(MATERIAL FOR THE TASK begins)

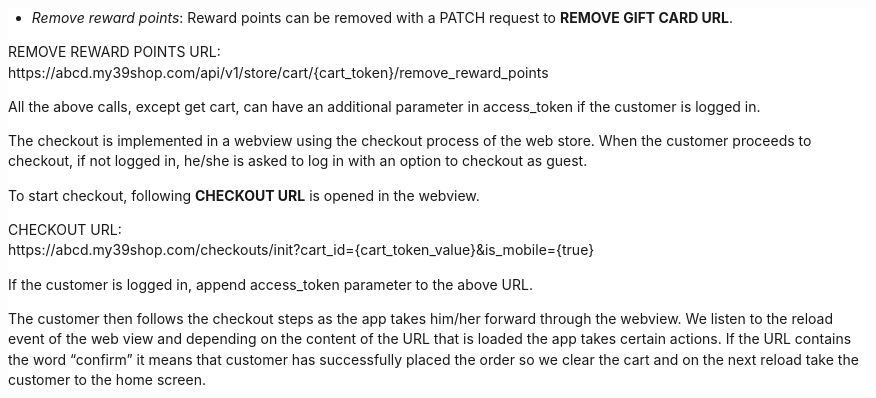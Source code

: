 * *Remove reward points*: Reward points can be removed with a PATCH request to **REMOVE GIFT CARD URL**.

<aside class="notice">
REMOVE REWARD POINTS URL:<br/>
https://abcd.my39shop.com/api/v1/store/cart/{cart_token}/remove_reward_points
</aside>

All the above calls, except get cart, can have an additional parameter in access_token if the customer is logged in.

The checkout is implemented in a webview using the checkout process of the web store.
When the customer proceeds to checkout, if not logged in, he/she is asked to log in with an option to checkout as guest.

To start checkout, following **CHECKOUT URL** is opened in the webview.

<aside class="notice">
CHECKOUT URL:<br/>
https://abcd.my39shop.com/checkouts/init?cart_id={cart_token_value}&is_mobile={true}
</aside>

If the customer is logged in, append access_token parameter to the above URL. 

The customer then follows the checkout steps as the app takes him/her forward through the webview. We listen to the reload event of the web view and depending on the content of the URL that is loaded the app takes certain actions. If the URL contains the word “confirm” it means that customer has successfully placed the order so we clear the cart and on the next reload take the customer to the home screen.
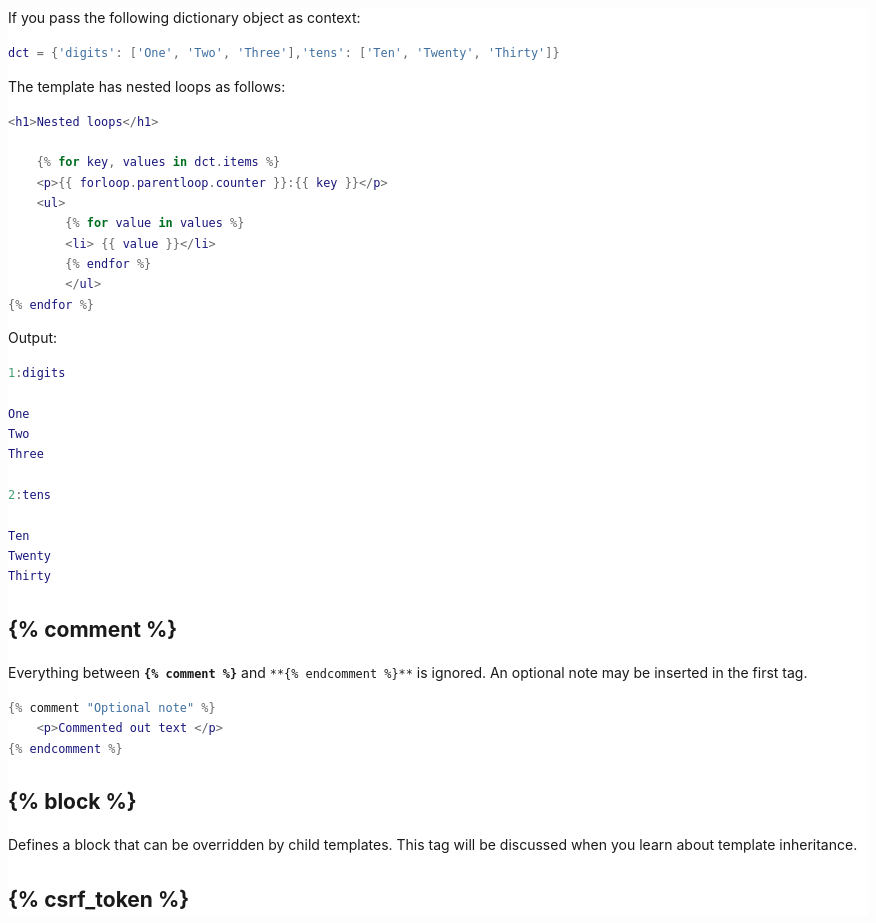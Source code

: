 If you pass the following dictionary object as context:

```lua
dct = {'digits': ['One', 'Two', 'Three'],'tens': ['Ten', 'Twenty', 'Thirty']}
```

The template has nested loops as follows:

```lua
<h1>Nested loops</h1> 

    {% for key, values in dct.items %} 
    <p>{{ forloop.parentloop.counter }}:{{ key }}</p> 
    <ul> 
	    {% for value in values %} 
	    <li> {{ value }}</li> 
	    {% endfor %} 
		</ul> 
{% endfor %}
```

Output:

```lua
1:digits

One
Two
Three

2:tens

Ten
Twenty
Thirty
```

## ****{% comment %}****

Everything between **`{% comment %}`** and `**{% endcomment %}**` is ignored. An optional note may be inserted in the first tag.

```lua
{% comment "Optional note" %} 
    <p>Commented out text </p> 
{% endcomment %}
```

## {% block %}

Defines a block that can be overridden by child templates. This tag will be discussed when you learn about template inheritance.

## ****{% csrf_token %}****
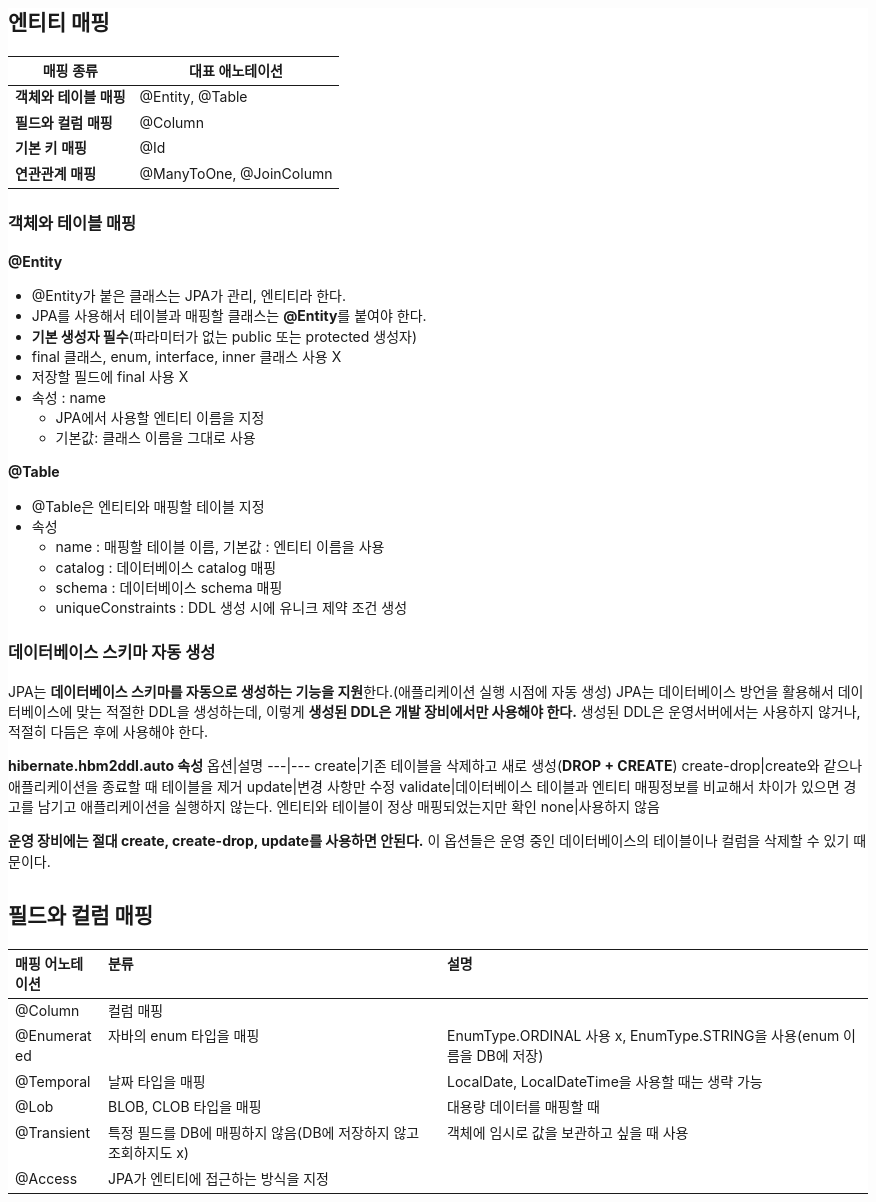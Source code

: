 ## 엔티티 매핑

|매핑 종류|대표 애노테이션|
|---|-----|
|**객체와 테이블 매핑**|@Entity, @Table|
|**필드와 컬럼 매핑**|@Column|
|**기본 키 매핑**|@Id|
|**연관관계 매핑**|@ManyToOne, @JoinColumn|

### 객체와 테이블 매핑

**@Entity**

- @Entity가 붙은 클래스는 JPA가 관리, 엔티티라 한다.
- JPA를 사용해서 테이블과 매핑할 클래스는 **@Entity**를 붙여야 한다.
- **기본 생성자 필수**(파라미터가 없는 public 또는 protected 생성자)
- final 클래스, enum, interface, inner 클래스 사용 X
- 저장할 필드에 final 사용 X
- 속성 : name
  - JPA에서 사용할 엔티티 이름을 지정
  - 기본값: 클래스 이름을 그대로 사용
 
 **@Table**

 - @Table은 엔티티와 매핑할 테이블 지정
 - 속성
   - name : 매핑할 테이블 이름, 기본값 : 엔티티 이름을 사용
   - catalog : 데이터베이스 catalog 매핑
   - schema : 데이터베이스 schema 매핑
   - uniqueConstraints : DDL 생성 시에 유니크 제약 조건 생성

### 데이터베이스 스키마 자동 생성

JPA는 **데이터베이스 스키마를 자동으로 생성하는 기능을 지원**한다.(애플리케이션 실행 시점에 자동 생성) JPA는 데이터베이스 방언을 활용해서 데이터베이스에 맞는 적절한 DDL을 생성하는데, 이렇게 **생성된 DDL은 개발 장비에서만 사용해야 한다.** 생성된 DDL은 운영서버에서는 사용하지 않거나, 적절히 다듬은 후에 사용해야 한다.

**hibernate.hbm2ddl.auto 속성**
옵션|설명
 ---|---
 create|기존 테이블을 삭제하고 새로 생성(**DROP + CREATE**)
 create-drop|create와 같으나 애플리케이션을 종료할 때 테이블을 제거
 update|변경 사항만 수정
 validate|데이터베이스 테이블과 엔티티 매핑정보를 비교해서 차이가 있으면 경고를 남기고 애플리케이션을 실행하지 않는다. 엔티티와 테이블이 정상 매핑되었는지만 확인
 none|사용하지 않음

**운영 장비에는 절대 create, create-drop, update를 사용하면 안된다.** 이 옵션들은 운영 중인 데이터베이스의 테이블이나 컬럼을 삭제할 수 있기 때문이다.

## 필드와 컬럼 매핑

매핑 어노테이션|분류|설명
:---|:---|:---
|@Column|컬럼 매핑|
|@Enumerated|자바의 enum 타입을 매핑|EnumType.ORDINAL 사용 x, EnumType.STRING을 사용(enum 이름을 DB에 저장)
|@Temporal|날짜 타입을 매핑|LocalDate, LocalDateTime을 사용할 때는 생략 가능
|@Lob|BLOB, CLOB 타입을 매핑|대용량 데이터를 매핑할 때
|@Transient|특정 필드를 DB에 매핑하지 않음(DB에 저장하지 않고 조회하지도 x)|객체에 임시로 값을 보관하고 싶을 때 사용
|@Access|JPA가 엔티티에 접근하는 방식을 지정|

(MATERIAL FOR THE TASK ends)

__TASK TO COMPLETE__.
Return the data above unchanged. Pictures are not part of the copy.

__REPLY TO THE TASK__.
Source code

: * *Remove reward points*: Reward points can be removed with a PATCH request to **REMOVE GIFT CARD URL**.

<aside class="notice">
REMOVE REWARD POINTS URL:<br/>
https://abcd.my39shop.com/api/v1/store/cart/{cart_token}/remove_reward_points
</aside>

All the above calls, except get cart, can have an additional parameter in access_token if the customer is logged in.

The checkout is implemented in a webview using the checkout process of the web store.
When the customer proceeds to checkout, if not logged in, he/she is asked to log in with an option to checkout as guest.

To start checkout, following **CHECKOUT URL** is opened in the webview.

<aside class="notice">
CHECKOUT URL:<br/>
https://abcd.my39shop.com/checkouts/init?cart_id={cart_token_value}&is_mobile={true}
</aside>

If the customer is logged in, append access_token parameter to the above URL. 

The customer then follows the checkout steps as the app takes him/her forward through the webview. We listen to the reload event of the web view and depending on the content of the URL that is loaded the app takes certain actions. If the URL contains the word “confirm” it means that customer has successfully placed the order so we clear the cart and on the next reload take the customer to the home screen.
Source code

: If you pass the following dictionary object as context:

```lua
dct = {'digits': ['One', 'Two', 'Three'],'tens': ['Ten', 'Twenty', 'Thirty']}
```

The template has nested loops as follows:

```lua
<h1>Nested loops</h1> 

    {% for key, values in dct.items %} 
    <p>{{ forloop.parentloop.counter }}:{{ key }}</p> 
    <ul> 
	    {% for value in values %} 
	    <li> {{ value }}</li> 
	    {% endfor %} 
		</ul> 
{% endfor %}
```

Output:

```lua
1:digits

One
Two
Three

2:tens

Ten
Twenty
Thirty
```

## ****{% comment %}****

Everything between **`{% comment %}`** and `**{% endcomment %}**` is ignored. An optional note may be inserted in the first tag.

```lua
{% comment "Optional note" %} 
    <p>Commented out text </p> 
{% endcomment %}
```

## {% block %}

Defines a block that can be overridden by child templates. This tag will be discussed when you learn about template inheritance.

## ****{% csrf_token %}****
Source code

: ## 엔티티 매핑

|매핑 종류|대표 애노테이션|
|---|-----|
|**객체와 테이블 매핑**|@Entity, @Table|
|**필드와 컬럼 매핑**|@Column|
|**기본 키 매핑**|@Id|
|**연관관계 매핑**|@ManyToOne, @JoinColumn|

### 객체와 테이블 매핑

**@Entity**

- @Entity가 붙은 클래스는 JPA가 관리, 엔티티라 한다.
- JPA를 사용해서 테이블과 매핑할 클래스는 **@Entity**를 붙여야 한다.
- **기본 생성자 필수**(파라미터가 없는 public 또는 protected 생성자)
- final 클래스, enum, interface, inner 클래스 사용 X
- 저장할 필드에 final 사용 X
- 속성 : name
  - JPA에서 사용할 엔티티 이름을 지정
  - 기본값: 클래스 이름을 그대로 사용
 
 **@Table**

 - @Table은 엔티티와 매핑할 테이블 지정
 - 속성
   - name : 매핑할 테이블 이름, 기본값 : 엔티티 이름을 사용
   - catalog : 데이터베이스 catalog 매핑
   - schema : 데이터베이스 schema 매핑
   - uniqueConstraints : DDL 생성 시에 유니크 제약 조건 생성

### 데이터베이스 스키마 자동 생성

JPA는 **데이터베이스 스키마를 자동으로 생성하는 기능을 지원**한다.(애플리케이션 실행 시점에 자동 생성) JPA는 데이터베이스 방언을 활용해서 데이터베이스에 맞는 적절한 DDL을 생성하는데, 이렇게 **생성된 DDL은 개발 장비에서만 사용해야 한다.** 생성된 DDL은 운영서버에서는 사용하지 않거나, 적절히 다듬은 후에 사용해야 한다.

**hibernate.hbm2ddl.auto 속성**
옵션|설명
 ---|---
 create|기존 테이블을 삭제하고 새로 생성(**DROP + CREATE**)
 create-drop|create와 같으나 애플리케이션을 종료할 때 테이블을 제거
 update|변경 사항만 수정
 validate|데이터베이스 테이블과 엔티티 매핑정보를 비교해서 차이가 있으면 경고를 남기고 애플리케이션을 실행하지 않는다. 엔티티와 테이블이 정상 매핑되었는지만 확인
 none|사용하지 않음

**운영 장비에는 절대 create, create-drop, update를 사용하면 안된다.** 이 옵션들은 운영 중인 데이터베이스의 테이블이나 컬럼을 삭제할 수 있기 때문이다.

## 필드와 컬럼 매핑

매핑 어노테이션|분류|설명
:---|:---|:---
|@Column|컬럼 매핑|
|@Enumerated|자바의 enum 타입을 매핑|EnumType.ORDINAL 사용 x, EnumType.STRING을 사용(enum 이름을 DB에 저장)
|@Temporal|날짜 타입을 매핑|LocalDate, LocalDateTime을 사용할 때는 생략 가능
|@Lob|BLOB, CLOB 타입을 매핑|대용량 데이터를 매핑할 때
|@Transient|특정 필드를 DB에 매핑하지 않음(DB에 저장하지 않고 조회하지도 x)|객체에 임시로 값을 보관하고 싶을 때 사용
|@Access|JPA가 엔티티에 접근하는 방식을 지정|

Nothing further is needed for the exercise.